Bu yazarın kitapları dışında başka bir örnek olarak Bir Numaralı Kadınlar Dedektiflik Bürosu adlı romandan sözetmek istiyorum. Alexander McCall Smith'in bu romanındaki "olaylar" Botswana'lı kadın dedektif Precious Ramotswe ekseninde gelişiyor. Oldukça naif, komik, "olay" olamayan bir "olay örgüsü"ne sahip "olan" bir roman bu. Bazı dedektiflerle veya suç edebiyatının diğer kahramanlarıyla kafa bulan bir tavrı yansıtıyor. Birtakım polisiye romanlarda (veya bir üst kategori olarak "suç romanları"nda) yazar şıkıştığında veya olay örgüsündeki boşlukları doldurmadığında aniden "olaylar hızla gelişir" diye bir cümle kurma ihtiyacı hisseder ya, işte bu tip romanlarda tam tersine, olaylar hızla gelişmiyor ve zaten hızlı gelişmesine de gerek yok. Dedektif Ramotswe'ye göre "dikkatlice düşününce" hepimiz kardeşiz ama her yerde ne görülüyor? Kavga, kavga, kavga. Tabii Botswana hariç. Makinist Note Mokoti'den evlenme teklifi aldığında bir şey diyemedi. Sessiz kalınca Note Mokoti, "Bu konuyu babanla konuşacağım," dedi. Dedektif Ramotswe yine sessiz durunca bu kez adam, "Artık karım olacağın için sana eşlerin ne için olduğunu öğretmem gerekiyor," diye işi bitirir. Saf Dedektif Ramotswe de erkelerde ilgili işlerin hep böyle yürüdüğünü düşünür.

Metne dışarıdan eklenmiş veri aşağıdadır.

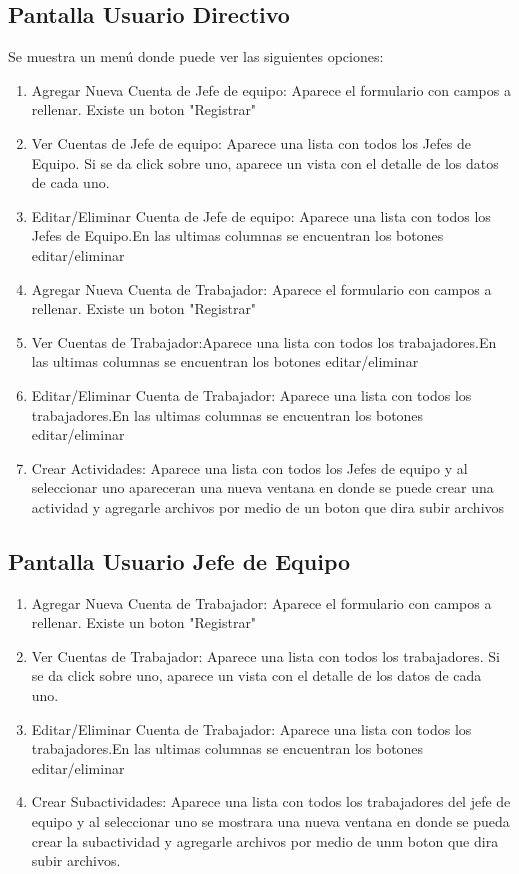 \documentclass[11pt,a4paper]{article}
\begin{document}
\subsection{Pantalla Usuario Directivo}
Se muestra un menú donde puede ver las siguientes opciones:
\begin{enumerate}
\item Agregar Nueva Cuenta de Jefe de equipo: Aparece el formulario con campos a rellenar. Existe un boton "Registrar"
\item Ver Cuentas de Jefe de equipo: Aparece una lista con todos los Jefes de Equipo. Si se da click sobre uno, aparece un vista con el detalle de los datos de cada uno.
\item Editar/Eliminar Cuenta de Jefe de equipo: Aparece una lista con todos los Jefes de Equipo.En las ultimas columnas se encuentran los botones editar/eliminar

\item Agregar Nueva Cuenta de Trabajador: Aparece el formulario con campos a rellenar. Existe un boton "Registrar"
\item Ver Cuentas de Trabajador:Aparece una lista con todos los trabajadores.En las ultimas columnas se encuentran los botones editar/eliminar
\item Editar/Eliminar Cuenta de Trabajador: Aparece una lista con todos los trabajadores.En las ultimas columnas se encuentran los botones editar/eliminar
\item Crear Actividades: Aparece una lista con todos los Jefes de equipo y al seleccionar uno apareceran una nueva ventana en donde se puede crear una actividad y agregarle archivos por medio de un boton que dira subir archivos
\end{enumerate}
\subsection{Pantalla Usuario Jefe de Equipo}
\begin{enumerate}
\item Agregar Nueva Cuenta de Trabajador: Aparece el formulario con campos a rellenar. Existe un boton "Registrar"
\item Ver Cuentas de Trabajador: Aparece una lista con todos los trabajadores. Si se da click sobre uno, aparece un vista con el detalle de los datos de cada uno.
\item Editar/Eliminar Cuenta de Trabajador: Aparece una lista con todos los trabajadores.En las ultimas columnas se encuentran los botones editar/eliminar
\item Crear Subactividades: Aparece una lista con todos los trabajadores del jefe de equipo y al seleccionar uno se mostrara una nueva ventana en donde se pueda crear la subactividad y agregarle archivos por medio de unm boton que dira subir archivos.
\end{enumerate}
\end{document}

Arada bir aklına Agatha Christie'nin eserleri gelir. "Bayan Ramotswe durakladı, kaşığı yarıya kadar, kaynayan yahninin içine batmıştı. İnsanlar böyle aldırışsız oldukları zaman Bayan Christie okuyucunun şüphelenmesini beklerdi. Bayan Malatsi'nin soğukkanlı tepkisini, o hakiki kayıtsızlığını görseydi Bayan Christie ne düşünürdü acaba?" Gene kendini roman içinde kurgulayan bir roman kahramanıyla karşılaşıyoruz sanki. Yalnız ona evlenme teklif eden adamdan büyük bir farkı vardır. Bu adam müşterisi bol, ne yaptığını bilen bir tamircidir, Bayan Ramotswe ise ne yaptığını bilmeyen, işleri kesat giden bir dedektiftir. Dekorasyon dergilerini incelemeyi sever. O dergilerde kendisi gibi şişman insanların oturabileceği güzel kadife minderler, alakasız köşelerde tuhaf ışıklar, tablolar, pahalı perdeler ve daha birçok güzel şey görür.
Bayan Ramotswe Afrika'dan çekip gitmek için ayartıcı çok acı olduğunu, ancak insanların bunu yapamadığını düşünür. Dedektif Hector Belascoaran'ın kızkardeşi Elisa gibi o da değerli bir insandır. Bir iyilik meleğidir.